The Pathfinder Goblin Warriors (89003) and Pathfinder Goblin Warchanter (89004) from Reaper Miniatures were sculpted by Ben Siens.

Reaper previously had different goblin miniatures; I also own a pack of the classic goblins (77024) from the first Kickstarter back in 2013. But I don’t like the sculpts very much. The Pathfinder goblins look cute and deadly and chaotic, and I always prefer showing art from Pathfinder to my players when using goblins in my D&D games.

Pathfinder Goblins artwork

The Reaper Pathfinder Goblin Warriors come in a pair of four different figures with different weapons. The Warchanter is a female goblin chief equipped with a whip.

Basing and Priming

First, I glued all the goblins on a standard 1-inch medium plastic base. Second, I worked the base with putty, adding sand and small rocks to make a smooth surface. Third, all goblin figures were primed with an airbrush using black and white primer.

Here are pictures of the individual Goblin Warrior figures, including the Warchanter:


The goblins from Dungeons and Dragons look different from the Pathfinder goblins, for sure.
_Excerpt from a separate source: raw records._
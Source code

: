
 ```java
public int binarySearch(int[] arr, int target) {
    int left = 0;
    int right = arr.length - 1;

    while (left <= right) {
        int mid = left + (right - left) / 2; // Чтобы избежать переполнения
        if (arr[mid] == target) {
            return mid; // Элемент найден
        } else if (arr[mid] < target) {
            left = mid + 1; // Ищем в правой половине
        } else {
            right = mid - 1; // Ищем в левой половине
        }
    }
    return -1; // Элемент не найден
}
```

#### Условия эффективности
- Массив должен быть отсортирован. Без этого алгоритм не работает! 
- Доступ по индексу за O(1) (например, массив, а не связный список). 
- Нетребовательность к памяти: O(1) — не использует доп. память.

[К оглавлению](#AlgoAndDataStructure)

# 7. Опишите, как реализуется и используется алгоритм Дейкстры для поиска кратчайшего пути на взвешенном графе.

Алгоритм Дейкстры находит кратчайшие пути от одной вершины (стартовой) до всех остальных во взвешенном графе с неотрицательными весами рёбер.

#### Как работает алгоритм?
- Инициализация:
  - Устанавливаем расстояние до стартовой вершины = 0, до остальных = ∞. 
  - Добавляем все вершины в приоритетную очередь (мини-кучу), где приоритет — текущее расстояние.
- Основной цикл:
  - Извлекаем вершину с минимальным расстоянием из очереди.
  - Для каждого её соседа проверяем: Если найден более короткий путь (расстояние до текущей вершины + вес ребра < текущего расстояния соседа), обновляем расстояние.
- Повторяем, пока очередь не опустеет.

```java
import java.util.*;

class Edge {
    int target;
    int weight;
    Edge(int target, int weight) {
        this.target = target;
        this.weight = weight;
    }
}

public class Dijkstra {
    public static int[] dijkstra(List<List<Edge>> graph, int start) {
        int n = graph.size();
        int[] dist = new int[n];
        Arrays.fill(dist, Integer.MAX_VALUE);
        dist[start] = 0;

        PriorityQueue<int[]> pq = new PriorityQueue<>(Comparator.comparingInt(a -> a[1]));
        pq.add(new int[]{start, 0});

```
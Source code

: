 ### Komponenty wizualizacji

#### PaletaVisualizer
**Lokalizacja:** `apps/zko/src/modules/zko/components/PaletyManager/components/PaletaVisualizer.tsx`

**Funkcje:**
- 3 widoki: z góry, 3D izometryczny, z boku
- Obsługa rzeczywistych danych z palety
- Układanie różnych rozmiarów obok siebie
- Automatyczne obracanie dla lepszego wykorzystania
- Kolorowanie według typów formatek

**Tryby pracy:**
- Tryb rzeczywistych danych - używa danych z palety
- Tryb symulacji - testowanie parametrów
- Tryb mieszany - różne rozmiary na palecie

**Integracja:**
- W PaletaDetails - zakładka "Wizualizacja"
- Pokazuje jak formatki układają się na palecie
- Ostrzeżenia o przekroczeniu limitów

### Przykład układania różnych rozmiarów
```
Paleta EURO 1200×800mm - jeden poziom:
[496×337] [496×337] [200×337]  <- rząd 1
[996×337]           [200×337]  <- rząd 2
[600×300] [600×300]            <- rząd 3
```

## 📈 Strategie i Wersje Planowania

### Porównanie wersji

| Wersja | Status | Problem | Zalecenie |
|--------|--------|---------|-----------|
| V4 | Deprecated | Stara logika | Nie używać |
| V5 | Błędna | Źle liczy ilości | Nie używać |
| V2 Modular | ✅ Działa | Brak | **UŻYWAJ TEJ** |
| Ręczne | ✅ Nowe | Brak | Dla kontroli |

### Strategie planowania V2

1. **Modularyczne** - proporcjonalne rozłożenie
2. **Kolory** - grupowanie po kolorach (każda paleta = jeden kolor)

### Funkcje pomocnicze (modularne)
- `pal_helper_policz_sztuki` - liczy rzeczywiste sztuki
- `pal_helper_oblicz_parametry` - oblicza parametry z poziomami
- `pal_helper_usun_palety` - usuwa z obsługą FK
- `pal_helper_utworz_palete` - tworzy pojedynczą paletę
Nolzur’s Marvelous Miniatures has some official D&D goblins, and they have different body proportions (smaller head/hears for example). But that’s just body shape and I don’t mind that.

To make the goblins from Pathfinder a better fit for Dungeons and Dragons, I simply used the D&D color scheme instead of the Pathfinder scheme: In D&D, goblins have mustard/light brown skin and mostly yellow eyes. In Pathfinder, they have a green skin tone and red eyes.

For the clothes, I mostly used warm browns, representing leathers and furs. They also got rusty weapons, for which I used a rust effect wash. It doesn’t really look like a great rust effect, but the knives look dirty enough. And that was the effect I was going for.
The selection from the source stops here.